Fidelma miró el crucifijo que tenía en la mano, el mismo que Muirgel había sostenido en la suya. Fidelma casi lo había olvidado mientras trataba de dar con una explicación para el misterio.

– ¿Qué es eso? -inquirió el capitán cuando vio a Fidelma mirándolo minuciosamente.

– Su crucifijo. Debió de hallar consuelo en él durante los últimos momentos de su vida. Lo tenía en la mano al morir.

– Sí que era una mujer devota -observó Murchad, señalando otro crucifijo más grande y ostentoso alrededor del cuello de la muerta.

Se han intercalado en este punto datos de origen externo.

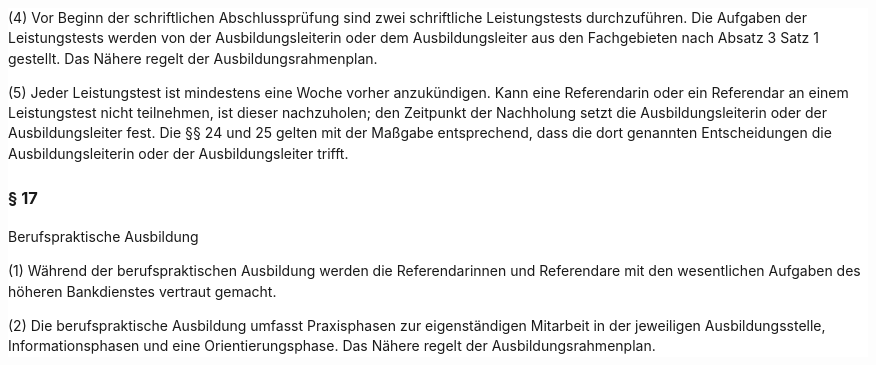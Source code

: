 </div>

<div class="jurAbsatz">

(4) Vor Beginn der schriftlichen Abschlussprüfung sind zwei schriftliche
Leistungstests durchzuführen. Die Aufgaben der Leistungstests werden von
der Ausbildungsleiterin oder dem Ausbildungsleiter aus den Fachgebieten
nach Absatz 3 Satz 1 gestellt. Das Nähere regelt der
Ausbildungsrahmenplan.

</div>

<div class="jurAbsatz">

(5) Jeder Leistungstest ist mindestens eine Woche vorher anzukündigen.
Kann eine Referendarin oder ein Referendar an einem Leistungstest nicht
teilnehmen, ist dieser nachzuholen; den Zeitpunkt der Nachholung setzt
die Ausbildungsleiterin oder der Ausbildungsleiter fest. Die §§ 24 und
25 gelten mit der Maßgabe entsprechend, dass die dort genannten
Entscheidungen die Ausbildungsleiterin oder der Ausbildungsleiter
trifft.

</div>

</div>

</div>

</div>

<span id="BJNR333100017BJNE001800000.html"></span>

### § 17  
Berufspraktische Ausbildung

<div>

<div class="jnhtml">

<div>

<div class="jurAbsatz">

(1) Während der berufspraktischen Ausbildung werden die Referendarinnen
und Referendare mit den wesentlichen Aufgaben des höheren Bankdienstes
vertraut gemacht.

</div>

<div class="jurAbsatz">

(2) Die berufspraktische Ausbildung umfasst Praxisphasen zur
eigenständigen Mitarbeit in der jeweiligen Ausbildungsstelle,
Informationsphasen und eine Orientierungsphase. Das Nähere regelt der
Ausbildungsrahmenplan.

</div>

<div class="jurAbsatz">
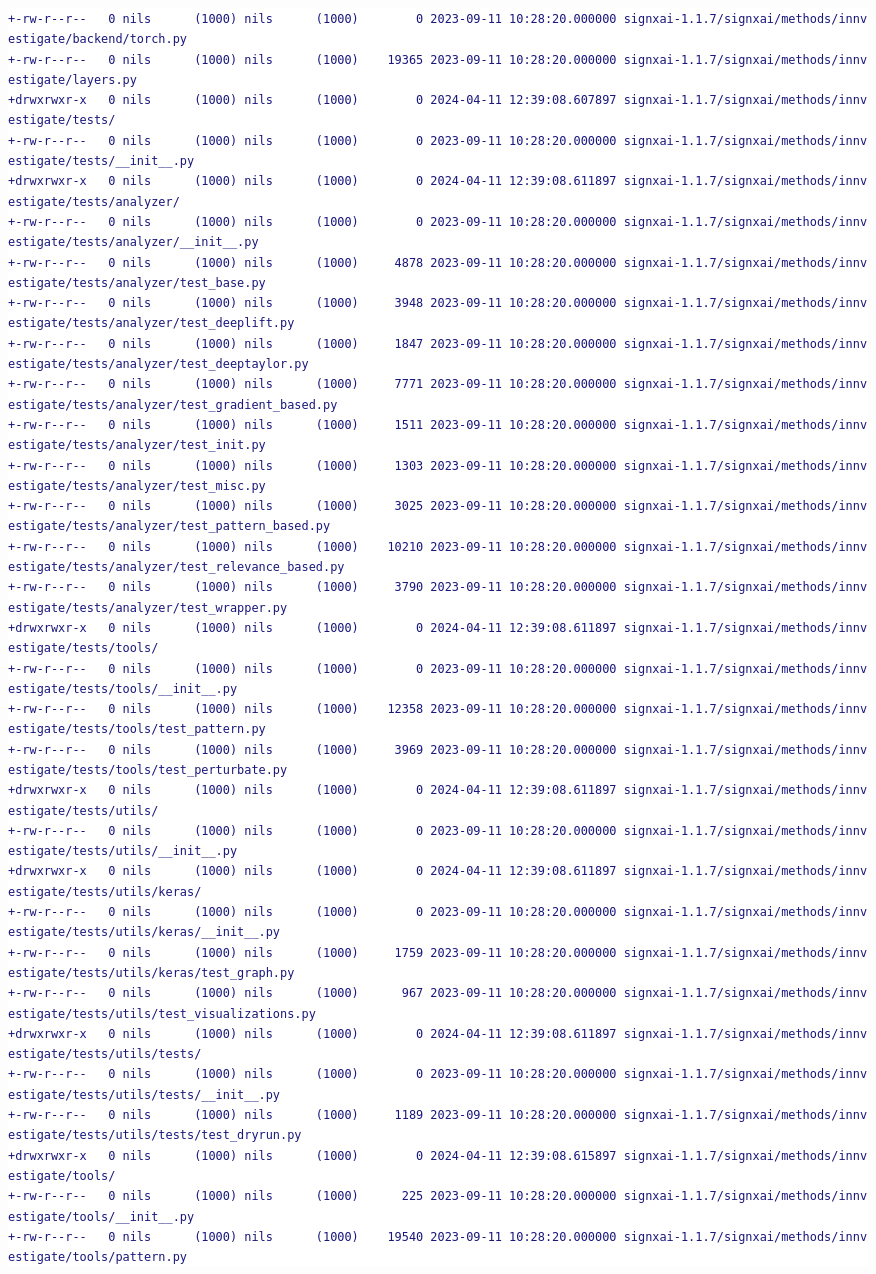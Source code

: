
 ```diff
+-rw-r--r--   0 nils      (1000) nils      (1000)        0 2023-09-11 10:28:20.000000 signxai-1.1.7/signxai/methods/innvestigate/backend/torch.py
+-rw-r--r--   0 nils      (1000) nils      (1000)    19365 2023-09-11 10:28:20.000000 signxai-1.1.7/signxai/methods/innvestigate/layers.py
+drwxrwxr-x   0 nils      (1000) nils      (1000)        0 2024-04-11 12:39:08.607897 signxai-1.1.7/signxai/methods/innvestigate/tests/
+-rw-r--r--   0 nils      (1000) nils      (1000)        0 2023-09-11 10:28:20.000000 signxai-1.1.7/signxai/methods/innvestigate/tests/__init__.py
+drwxrwxr-x   0 nils      (1000) nils      (1000)        0 2024-04-11 12:39:08.611897 signxai-1.1.7/signxai/methods/innvestigate/tests/analyzer/
+-rw-r--r--   0 nils      (1000) nils      (1000)        0 2023-09-11 10:28:20.000000 signxai-1.1.7/signxai/methods/innvestigate/tests/analyzer/__init__.py
+-rw-r--r--   0 nils      (1000) nils      (1000)     4878 2023-09-11 10:28:20.000000 signxai-1.1.7/signxai/methods/innvestigate/tests/analyzer/test_base.py
+-rw-r--r--   0 nils      (1000) nils      (1000)     3948 2023-09-11 10:28:20.000000 signxai-1.1.7/signxai/methods/innvestigate/tests/analyzer/test_deeplift.py
+-rw-r--r--   0 nils      (1000) nils      (1000)     1847 2023-09-11 10:28:20.000000 signxai-1.1.7/signxai/methods/innvestigate/tests/analyzer/test_deeptaylor.py
+-rw-r--r--   0 nils      (1000) nils      (1000)     7771 2023-09-11 10:28:20.000000 signxai-1.1.7/signxai/methods/innvestigate/tests/analyzer/test_gradient_based.py
+-rw-r--r--   0 nils      (1000) nils      (1000)     1511 2023-09-11 10:28:20.000000 signxai-1.1.7/signxai/methods/innvestigate/tests/analyzer/test_init.py
+-rw-r--r--   0 nils      (1000) nils      (1000)     1303 2023-09-11 10:28:20.000000 signxai-1.1.7/signxai/methods/innvestigate/tests/analyzer/test_misc.py
+-rw-r--r--   0 nils      (1000) nils      (1000)     3025 2023-09-11 10:28:20.000000 signxai-1.1.7/signxai/methods/innvestigate/tests/analyzer/test_pattern_based.py
+-rw-r--r--   0 nils      (1000) nils      (1000)    10210 2023-09-11 10:28:20.000000 signxai-1.1.7/signxai/methods/innvestigate/tests/analyzer/test_relevance_based.py
+-rw-r--r--   0 nils      (1000) nils      (1000)     3790 2023-09-11 10:28:20.000000 signxai-1.1.7/signxai/methods/innvestigate/tests/analyzer/test_wrapper.py
+drwxrwxr-x   0 nils      (1000) nils      (1000)        0 2024-04-11 12:39:08.611897 signxai-1.1.7/signxai/methods/innvestigate/tests/tools/
+-rw-r--r--   0 nils      (1000) nils      (1000)        0 2023-09-11 10:28:20.000000 signxai-1.1.7/signxai/methods/innvestigate/tests/tools/__init__.py
+-rw-r--r--   0 nils      (1000) nils      (1000)    12358 2023-09-11 10:28:20.000000 signxai-1.1.7/signxai/methods/innvestigate/tests/tools/test_pattern.py
+-rw-r--r--   0 nils      (1000) nils      (1000)     3969 2023-09-11 10:28:20.000000 signxai-1.1.7/signxai/methods/innvestigate/tests/tools/test_perturbate.py
+drwxrwxr-x   0 nils      (1000) nils      (1000)        0 2024-04-11 12:39:08.611897 signxai-1.1.7/signxai/methods/innvestigate/tests/utils/
+-rw-r--r--   0 nils      (1000) nils      (1000)        0 2023-09-11 10:28:20.000000 signxai-1.1.7/signxai/methods/innvestigate/tests/utils/__init__.py
+drwxrwxr-x   0 nils      (1000) nils      (1000)        0 2024-04-11 12:39:08.611897 signxai-1.1.7/signxai/methods/innvestigate/tests/utils/keras/
+-rw-r--r--   0 nils      (1000) nils      (1000)        0 2023-09-11 10:28:20.000000 signxai-1.1.7/signxai/methods/innvestigate/tests/utils/keras/__init__.py
+-rw-r--r--   0 nils      (1000) nils      (1000)     1759 2023-09-11 10:28:20.000000 signxai-1.1.7/signxai/methods/innvestigate/tests/utils/keras/test_graph.py
+-rw-r--r--   0 nils      (1000) nils      (1000)      967 2023-09-11 10:28:20.000000 signxai-1.1.7/signxai/methods/innvestigate/tests/utils/test_visualizations.py
+drwxrwxr-x   0 nils      (1000) nils      (1000)        0 2024-04-11 12:39:08.611897 signxai-1.1.7/signxai/methods/innvestigate/tests/utils/tests/
+-rw-r--r--   0 nils      (1000) nils      (1000)        0 2023-09-11 10:28:20.000000 signxai-1.1.7/signxai/methods/innvestigate/tests/utils/tests/__init__.py
+-rw-r--r--   0 nils      (1000) nils      (1000)     1189 2023-09-11 10:28:20.000000 signxai-1.1.7/signxai/methods/innvestigate/tests/utils/tests/test_dryrun.py
+drwxrwxr-x   0 nils      (1000) nils      (1000)        0 2024-04-11 12:39:08.615897 signxai-1.1.7/signxai/methods/innvestigate/tools/
+-rw-r--r--   0 nils      (1000) nils      (1000)      225 2023-09-11 10:28:20.000000 signxai-1.1.7/signxai/methods/innvestigate/tools/__init__.py
+-rw-r--r--   0 nils      (1000) nils      (1000)    19540 2023-09-11 10:28:20.000000 signxai-1.1.7/signxai/methods/innvestigate/tools/pattern.py
```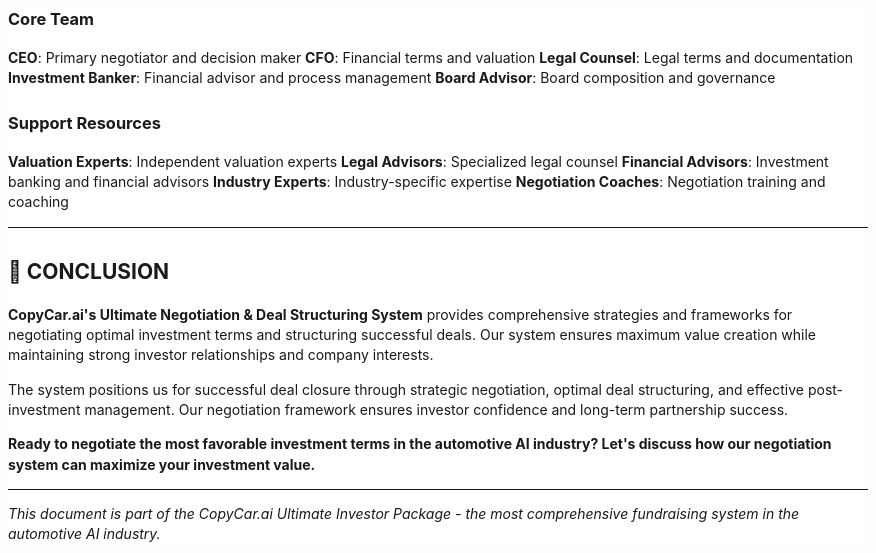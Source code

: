 ### **Core Team**
**CEO**: Primary negotiator and decision maker
**CFO**: Financial terms and valuation
**Legal Counsel**: Legal terms and documentation
**Investment Banker**: Financial advisor and process management
**Board Advisor**: Board composition and governance

### **Support Resources**
**Valuation Experts**: Independent valuation experts
**Legal Advisors**: Specialized legal counsel
**Financial Advisors**: Investment banking and financial advisors
**Industry Experts**: Industry-specific expertise
**Negotiation Coaches**: Negotiation training and coaching

---

## 🎯 CONCLUSION

**CopyCar.ai's Ultimate Negotiation & Deal Structuring System** provides comprehensive strategies and frameworks for negotiating optimal investment terms and structuring successful deals. Our system ensures maximum value creation while maintaining strong investor relationships and company interests.

The system positions us for successful deal closure through strategic negotiation, optimal deal structuring, and effective post-investment management. Our negotiation framework ensures investor confidence and long-term partnership success.

**Ready to negotiate the most favorable investment terms in the automotive AI industry? Let's discuss how our negotiation system can maximize your investment value.**

---

*This document is part of the CopyCar.ai Ultimate Investor Package - the most comprehensive fundraising system in the automotive AI industry.*

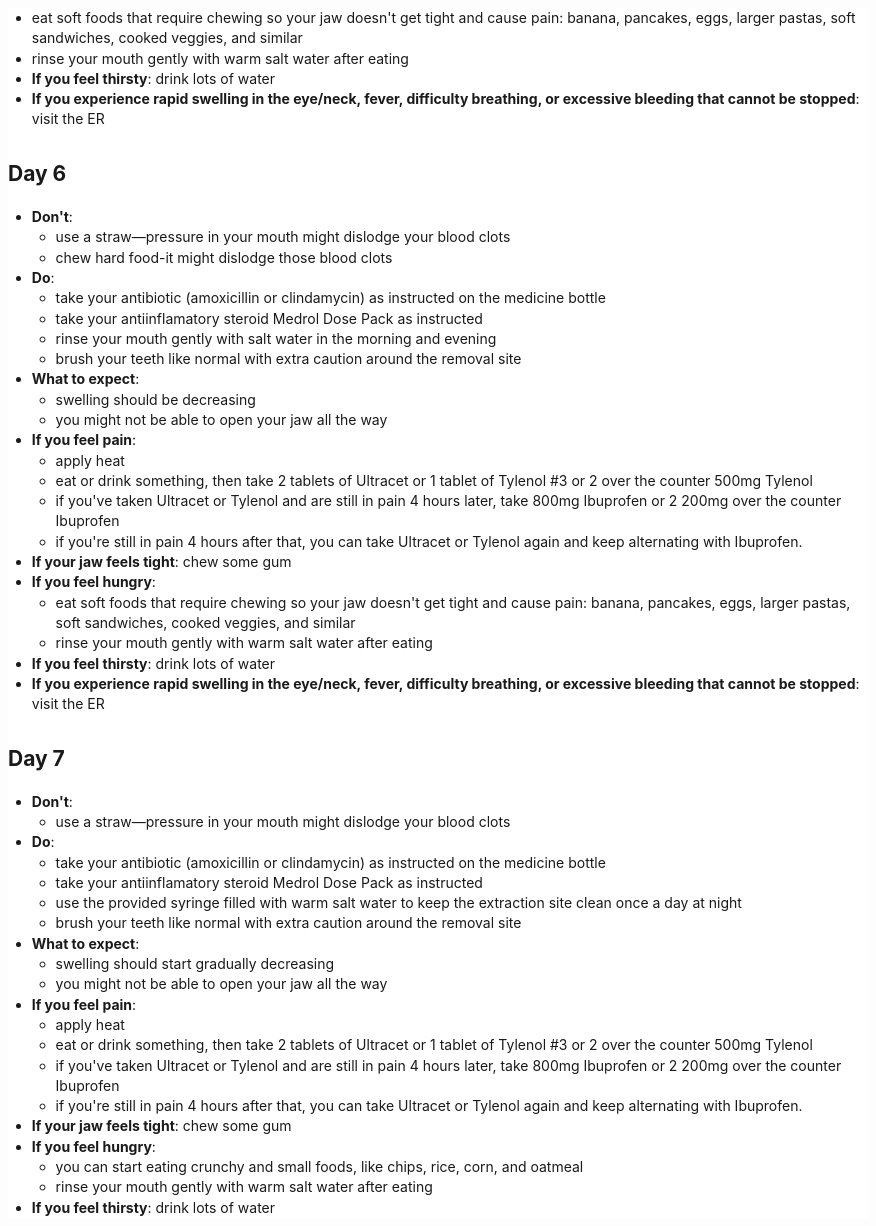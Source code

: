   - eat soft foods that require chewing so your jaw doesn't get tight and cause pain: banana, pancakes, eggs, larger pastas, soft sandwiches, cooked veggies, and similar
  - rinse your mouth gently with warm salt water after eating
- **If you feel thirsty**: drink lots of water
- **If you experience rapid swelling in the eye/neck, fever, difficulty breathing, or excessive bleeding that cannot be stopped**: visit the ER

## Day 6

- **Don't**:
  - use a straw—pressure in your mouth might dislodge your blood clots
  - chew hard food-it might dislodge those blood clots
- **Do**:
  - take your antibiotic (amoxicillin or clindamycin) as instructed on the medicine bottle
  - take your antiinflamatory steroid Medrol Dose Pack as instructed
  - rinse your mouth gently with salt water in the morning and evening
  - brush your teeth like normal with extra caution around the removal site
- **What to expect**:
  - swelling should be decreasing
  - you might not be able to open your jaw all the way
- **If you feel pain**:
  - apply heat
  - eat or drink something, then take 2 tablets of Ultracet or 1 tablet of Tylenol #3 or 2 over the counter 500mg Tylenol
  - if you've taken Ultracet or Tylenol and are still in pain 4 hours later, take 800mg Ibuprofen or 2 200mg over the counter Ibuprofen
  - if you're still in pain 4 hours after that, you can take Ultracet or Tylenol again and keep alternating with Ibuprofen.
- **If your jaw feels tight**: chew some gum
- **If you feel hungry**:
  - eat soft foods that require chewing so your jaw doesn't get tight and cause pain: banana, pancakes, eggs, larger pastas, soft sandwiches, cooked veggies, and similar
  - rinse your mouth gently with warm salt water after eating
- **If you feel thirsty**: drink lots of water
- **If you experience rapid swelling in the eye/neck, fever, difficulty breathing, or excessive bleeding that cannot be stopped**: visit the ER

## Day 7

- **Don't**:
  - use a straw—pressure in your mouth might dislodge your blood clots
- **Do**:
  - take your antibiotic (amoxicillin or clindamycin) as instructed on the medicine bottle
  - take your antiinflamatory steroid Medrol Dose Pack as instructed
  - use the provided syringe filled with warm salt water to keep the extraction site clean once a day at night
  - brush your teeth like normal with extra caution around the removal site
- **What to expect**:
  - swelling should start gradually decreasing
  - you might not be able to open your jaw all the way
- **If you feel pain**:
  - apply heat
  - eat or drink something, then take 2 tablets of Ultracet or 1 tablet of Tylenol #3 or 2 over the counter 500mg Tylenol
  - if you've taken Ultracet or Tylenol and are still in pain 4 hours later, take 800mg Ibuprofen or 2 200mg over the counter Ibuprofen
  - if you're still in pain 4 hours after that, you can take Ultracet or Tylenol again and keep alternating with Ibuprofen.
- **If your jaw feels tight**: chew some gum
- **If you feel hungry**:
  - you can start eating crunchy and small foods, like chips, rice, corn, and oatmeal
  - rinse your mouth gently with warm salt water after eating
- **If you feel thirsty**: drink lots of water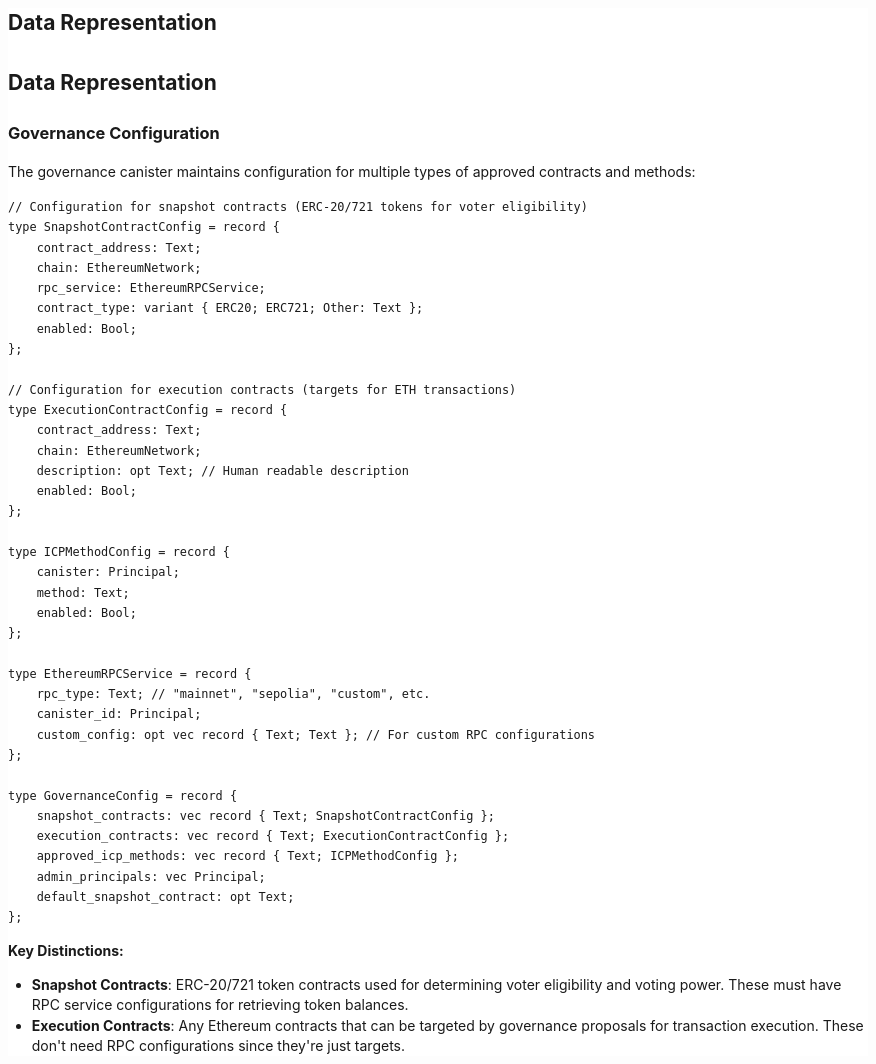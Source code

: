 
## Data Representation

## Data Representation

### Governance Configuration
The governance canister maintains configuration for multiple types of approved contracts and methods:

```candid
// Configuration for snapshot contracts (ERC-20/721 tokens for voter eligibility)
type SnapshotContractConfig = record {
    contract_address: Text;
    chain: EthereumNetwork;
    rpc_service: EthereumRPCService;
    contract_type: variant { ERC20; ERC721; Other: Text };
    enabled: Bool;
};

// Configuration for execution contracts (targets for ETH transactions)
type ExecutionContractConfig = record {
    contract_address: Text;
    chain: EthereumNetwork;
    description: opt Text; // Human readable description
    enabled: Bool;
};

type ICPMethodConfig = record {
    canister: Principal;
    method: Text;
    enabled: Bool;
};

type EthereumRPCService = record {
    rpc_type: Text; // "mainnet", "sepolia", "custom", etc.
    canister_id: Principal;
    custom_config: opt vec record { Text; Text }; // For custom RPC configurations
};

type GovernanceConfig = record {
    snapshot_contracts: vec record { Text; SnapshotContractConfig };
    execution_contracts: vec record { Text; ExecutionContractConfig };
    approved_icp_methods: vec record { Text; ICPMethodConfig };
    admin_principals: vec Principal;
    default_snapshot_contract: opt Text;
};
```

**Key Distinctions:**

- **Snapshot Contracts**: ERC-20/721 token contracts used for determining voter eligibility and voting power. These must have RPC service configurations for retrieving token balances.
- **Execution Contracts**: Any Ethereum contracts that can be targeted by governance proposals for transaction execution. These don't need RPC configurations since they're just targets.
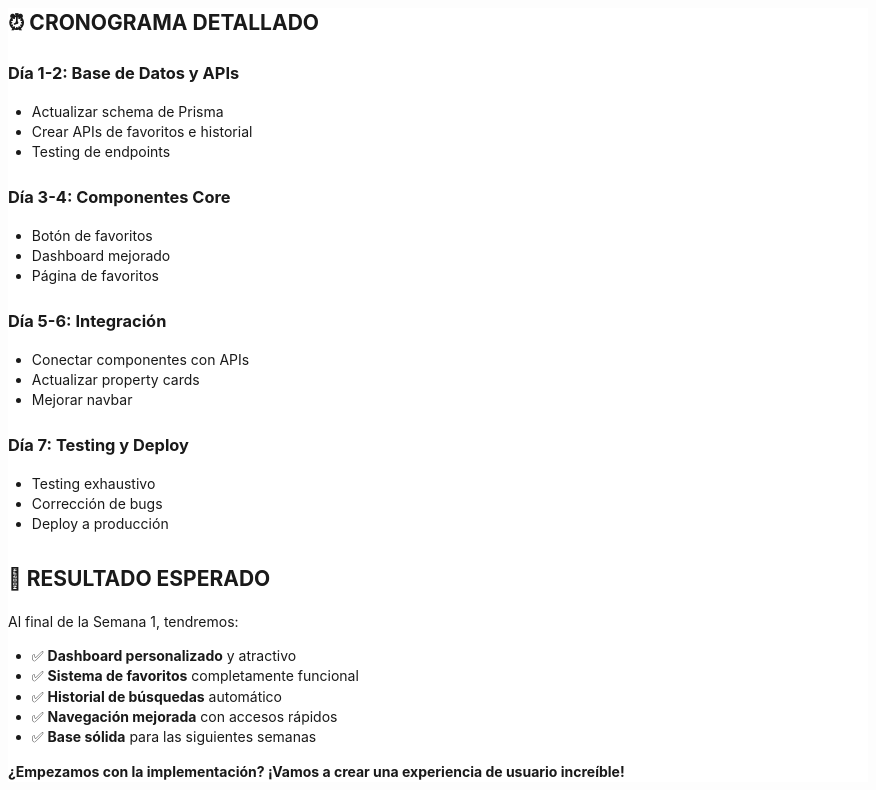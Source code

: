 ## ⏰ CRONOGRAMA DETALLADO

### Día 1-2: Base de Datos y APIs
- Actualizar schema de Prisma
- Crear APIs de favoritos e historial
- Testing de endpoints

### Día 3-4: Componentes Core
- Botón de favoritos
- Dashboard mejorado
- Página de favoritos

### Día 5-6: Integración
- Conectar componentes con APIs
- Actualizar property cards
- Mejorar navbar

### Día 7: Testing y Deploy
- Testing exhaustivo
- Corrección de bugs
- Deploy a producción

## 🎉 RESULTADO ESPERADO

Al final de la Semana 1, tendremos:
- ✅ **Dashboard personalizado** y atractivo
- ✅ **Sistema de favoritos** completamente funcional
- ✅ **Historial de búsquedas** automático
- ✅ **Navegación mejorada** con accesos rápidos
- ✅ **Base sólida** para las siguientes semanas

**¿Empezamos con la implementación? ¡Vamos a crear una experiencia de usuario increíble!**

Fidelma miró fijamente el crucifijo que tenía en la mano. Era de un estilo completamente distinto del que llevaba Muirgel al cuello. Amén de ser más pequeño, estaba elaborado con mejor gusto. Entonces cayó en la cuenta de que el crucifijo no era de Muirgel. Le dio la vuelta sobre la palma de la mano con profundo interés. La segunda vez que lo volteó reparó en que tenía un nombre garabateado.

– Acercad el farol, Murchad.

Así lo hizo el capitán.

Las marcas apenas si eran visibles, pero el nombre se distinguía con facilidad. «Canair».

Fidelma apretó los labios, pensativa.

– ¿Llegasteis a conocer a sor Canair? -preguntó a Murchad.

– Nunca llegué a verla. El pago del pasaje, tanto el vuestro como el suyo, lo negoció la abadía de St. Declan antes de que llegaran los peregrinos. De los peregrinos, yo sólo conocía el nombre, y tenían que coincidir con el número de pasajes reservados. Se pagaron once pasajes, pero sólo subieron a bordo diez personas, aparte de vos. Me dijeron que esa tal hermana Canair, que estaba a cargo del grupo, no había llegado a Ardmore y, como había que zarpar con la marea… -Le restó importancia encogiéndose de hombros-. ¿Y ahora qué vamos a hacer?